Algorithmic development (milestones)#

  • 1900s–1930s: Gram–Schmidt orthonormalization; least squares geometry formalized.

  • 1958–1965: Householder reflections and Golub’s QR algorithms stabilize orthogonalization.

  • 1936: Eckart–Young theorem (best rank-$k$ approximation via SVD).

  • 1966: Orthogonal Procrustes (Schönemann) closed-form solution.

  • 1990s–2000s: PCA mainstream in data analysis; subspace methods in signal processing.

  • 2013–2016: Orthogonal initialization (Saxe et al.) and normalization methods in deep learning.

Definitions#

  • Orthogonal/Orthonormal: columns of $U$ satisfy $U^\top U=I$; orthonormal if unit length as well.

  • Projector: $P^2=P$. Orthogonal projector satisfies $P^\top=P$; projection onto $\text{col}(U)$ is $P=UU^\top$ for orthonormal $U$.

  • Orthogonal complement: $\mathcal{S}^\perp=\{x: \langle x, s\rangle=0,\;\forall s\in\mathcal{S}\}$.

  • Orthogonal matrix: $Q^\top Q=I$; preserves norms and inner products.

  • PCA subspace: top-$k$ eigenvectors of covariance $\Sigma$; projection operator $P_k=U_k U_k^\top$.

Essential vs Optional: Theoretical ML

Theoretical (essential theorems)#

  • Projection theorem: For closed subspace $\mathcal{S}$, projection $P_\mathcal{S}x$ uniquely minimizes $\lVert x-s\rVert_2$; residual is orthogonal to $\mathcal{S}$.

  • Pythagorean/Bessel/Parseval: Orthogonal decompositions preserve squared norms; partial sums bounded (Bessel); complete bases preserve energy (Parseval).

  • Fundamental theorem of linear algebra: $\text{col}(A)$ is orthogonal to $\text{null}(A^\top)$; $\mathbb{R}^n = \text{col}(A) \oplus \text{null}(A^\top)$.

  • Spectral theorem: Symmetric matrices have orthonormal eigenbases; diagonalizable by $Q^\top A Q$.

  • Eckart–Young–Mirsky: Best rank-$k$ approximation in Frobenius/2-norm via truncated SVD.
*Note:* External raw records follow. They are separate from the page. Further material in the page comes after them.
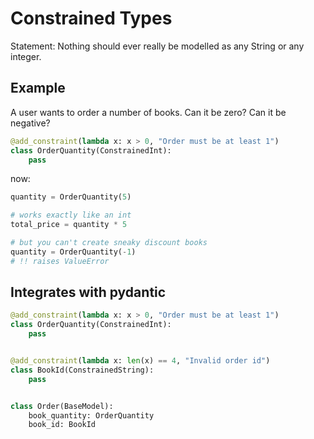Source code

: # Constrained Types

Statement: Nothing should ever really be modelled as any String or any integer.


## Example
A user wants to order a number of books. Can it be zero? Can it be negative?
```python
@add_constraint(lambda x: x > 0, "Order must be at least 1")
class OrderQuantity(ConstrainedInt):
    pass
```

now:
```python
quantity = OrderQuantity(5)

# works exactly like an int
total_price = quantity * 5

# but you can't create sneaky discount books
quantity = OrderQuantity(-1)
# !! raises ValueError
```

## Integrates with pydantic
```python
@add_constraint(lambda x: x > 0, "Order must be at least 1")
class OrderQuantity(ConstrainedInt):
    pass


@add_constraint(lambda x: len(x) == 4, "Invalid order id")
class BookId(ConstrainedString):
    pass


class Order(BaseModel):
    book_quantity: OrderQuantity
    book_id: BookId
```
Applied (landmark systems and practices)#

  • PCA/whitening: Jolliffe (2002); Shlens (2014) — denoising and compression.

  • Least squares/QR solvers: Golub–Van Loan (2013) — stable projections.

  • Orthogonal Procrustes in embedding alignment: Schönemann (1966); Smith et al. (2017).

  • Orthogonal initialization/constraints: Saxe et al. (2013); Mishkin & Matas (2015).

  • Subspace tracking and signal processing: Halko et al. (2011) randomized SVD.

Key ideas: Where it shows up
  1. PCA and subspace denoising

  • PCA finds orthonormal directions $U$ maximizing variance; projection $X_k = X V_k V_k^\top$ minimizes reconstruction error.

  • Achievements: Dimensionality reduction at scale; whitening and denoising in vision/speech. References: Jolliffe 2002; Shlens 2014; Murphy 2022.

  1. Least squares as projection

  • $\hat{y} = X w^*$ is the projection of $y$ onto $\text{col}(X)$; residual $r=y-\hat{y}$ satisfies $X^\top r=0$.

  • Achievements: Foundational to regression and linear models; efficient via QR/SVD. References: Gauss 1809; Golub–Van Loan 2013.

  1. Orthogonalization algorithms (QR)

  • Householder/Modified Gram–Schmidt produce orthonormal bases with numerical stability; essential in solvers and factorizations.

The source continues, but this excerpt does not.